Foundation of The Order
Under the influence of the United Irishmen according to T. A. Jackson, political unity was replacing sectarian divisions in Ulster. This he says inspired "public-spirited zeal" in Catholic areas with areas like Armagh were the population had been evenly devivided and the scene of sporadic violence between the Peep O'Day Boys and Catholic Defenders for years dying down to nothing under the influence of the United Irish. However with the arrival of the new pro-Catholic Viceroy, Earl Fitzwilliam the Peep of Day boys resumed their activity after nearly a two year absence. Jackson suggests that it is impossible to miss the connection between this fact, and the lie propagated by the Clare-Beresford faction that Fitzwilliam was there to replace the Protestant ascendancy with a Catholic one. With Defenders, again in action, he says, every successful defence against Peep of Day attack being then portrayed as a "Catholic outrage." This "artificially worked-up pogrom" would culminate in what came to be known as the Battle of the Diamond. In the aftermath of the "battle" which occurred on the 21 September 1795 the Orange Society was founded, with the first Orange lodge established in Dyan, County Tyrone. Its first grand master was James Sloan of Loughgall, in who’s inn the victory by the Peep O’Day Boys was celebrated.

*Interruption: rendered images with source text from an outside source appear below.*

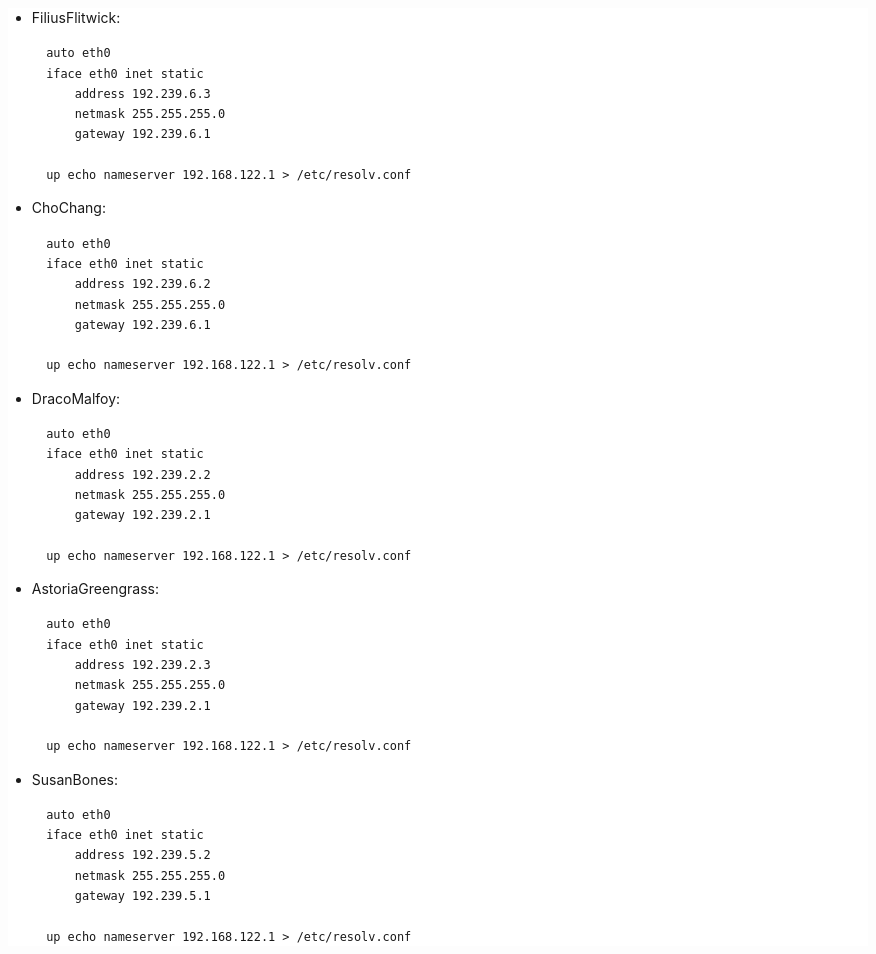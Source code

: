 - FiliusFlitwick:

  ```
	auto eth0
	iface eth0 inet static
		address 192.239.6.3
		netmask 255.255.255.0
		gateway 192.239.6.1
	
	up echo nameserver 192.168.122.1 > /etc/resolv.conf
  ```

- ChoChang:

  ```
	auto eth0
	iface eth0 inet static
		address 192.239.6.2
		netmask 255.255.255.0
		gateway 192.239.6.1
	
	up echo nameserver 192.168.122.1 > /etc/resolv.conf
  ```

- DracoMalfoy:

  ```
	auto eth0
	iface eth0 inet static
		address 192.239.2.2
		netmask 255.255.255.0
		gateway 192.239.2.1
	
	up echo nameserver 192.168.122.1 > /etc/resolv.conf
  ```

- AstoriaGreengrass:

  ```
	auto eth0
	iface eth0 inet static
		address 192.239.2.3
		netmask 255.255.255.0
		gateway 192.239.2.1
	
	up echo nameserver 192.168.122.1 > /etc/resolv.conf
  ```

- SusanBones:

  ```
	auto eth0
	iface eth0 inet static
		address 192.239.5.2
		netmask 255.255.255.0
		gateway 192.239.5.1
	
	up echo nameserver 192.168.122.1 > /etc/resolv.conf
  ```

According to Robert Kee, the Peep O'Day Boys would reorganise under the name the Orange Society, which he described as a crude organisation at the time. However, Ruth Dudley-Edwards has stated that, "The traditional belief that Peep O' Day Boys founded the Orange Order ... does not bear scrutiny." Dudley-Edwards, Mervyn Jess and Colonel Robert Hugh Wallace, a former Grand Master of the Belfast Orangemen, have suggested that the Orange Boys and the Volunteers seem to have been the true forerunners of the Orange Institution. Wallace states the Peep O' Day Boys were never a properly organised group and moreover continued to operate of their own accord after the formation of the Orange Institution.
James Wilson was joined by Daniel Winter and James Sloan. The infant Orange Order according to Wallace, had both Presbyterian and Anglican members. The colour orange had long been a popular symbol with which to celebrate the victory of William of Orange over James II a century before. The Orange Order proper was founded in Loughgall in County Armagh September 21, 1795 in the aftermath of this Battle of the Diamond.
Many of the Orange Order's terms and language are derived from Freemasonry (e.g. lodge, grand master, and degrees.) The two movements have since grown apart; today the highest bodies in Freemasonry specifically deny any connection between the two institutions.